A estilista se inspirou no glamour dos anos da era de ouro da década de 1950. Trouxe o brilho, o exagero e a feminilidade exacerbada nos looks que pareciam feitos para bonecas perfeitas. As estampas, lineares e quadriculares, vinham em tonalidades como o rosa e o lilás. Blusas com mangas bufantes, saias balonês e vestidos com a cintura deslocada, com franjas nas costas, complementaram a proposta. Túnicas, muito presentes nas coleções da Buzina, ficaram volumosas por conta da sobreposição com saias super rodadas. Lenços amarrados ao pescoço faziam as vezes como gola armada.

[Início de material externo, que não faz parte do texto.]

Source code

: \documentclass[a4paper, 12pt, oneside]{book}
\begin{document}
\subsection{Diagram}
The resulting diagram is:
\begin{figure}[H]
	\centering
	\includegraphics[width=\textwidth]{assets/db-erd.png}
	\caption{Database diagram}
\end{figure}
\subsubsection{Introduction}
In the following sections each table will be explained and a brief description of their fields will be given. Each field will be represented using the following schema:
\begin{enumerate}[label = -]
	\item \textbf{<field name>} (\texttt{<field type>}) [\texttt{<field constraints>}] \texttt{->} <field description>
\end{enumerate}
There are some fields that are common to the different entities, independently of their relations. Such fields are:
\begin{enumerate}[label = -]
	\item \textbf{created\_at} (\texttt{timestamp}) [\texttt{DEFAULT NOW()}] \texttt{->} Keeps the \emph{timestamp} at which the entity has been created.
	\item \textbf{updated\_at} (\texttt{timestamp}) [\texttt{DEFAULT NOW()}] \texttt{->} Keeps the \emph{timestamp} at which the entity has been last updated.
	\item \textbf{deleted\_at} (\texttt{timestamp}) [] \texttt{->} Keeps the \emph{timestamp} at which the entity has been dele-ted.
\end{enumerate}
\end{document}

Uma das propostas da marca é fazer roupas de tamanho único, que se adaptariam a diversos tipos de corpos e manequins. Ironicamente, no entanto, não havia nenhuma modelo gorda no casting do desfile para colocar a proposta à prova.
Modem
A marca fez a sua nona participação na SPFW, mais uma vez no formato digital. A coleção Visual Transformation, pensada para o inverno de 2023, se inspira em personagens de videogames dos anos 1990 e 2000 para montar uma alfaiataria contemporânea, que se assemelha a roupas de super-heróis, com modelagem criativa e arquitetônica.
As calças estão com as bocas largas, combinadas com sapatos de bico pino. Ilhós marcam bem a cintura tanto em vestidos de comprimento midi como em ternos e trench coats. Volumes exagerados, repartidos em recortes e pregas, fazem contraponto com a leveza do crepe trabalhado em peças com detalhes sobrepostos.
O cáqui, branco e preto fazem parte da cartela de cores bem típicas do inverno, mas a Modem traz também sugestões em cores vibrantes como o azul, vermelho e o rosa. O xadrez também surge para colorir em peças como um poncho repaginado com a silhueta bem arquitetônica.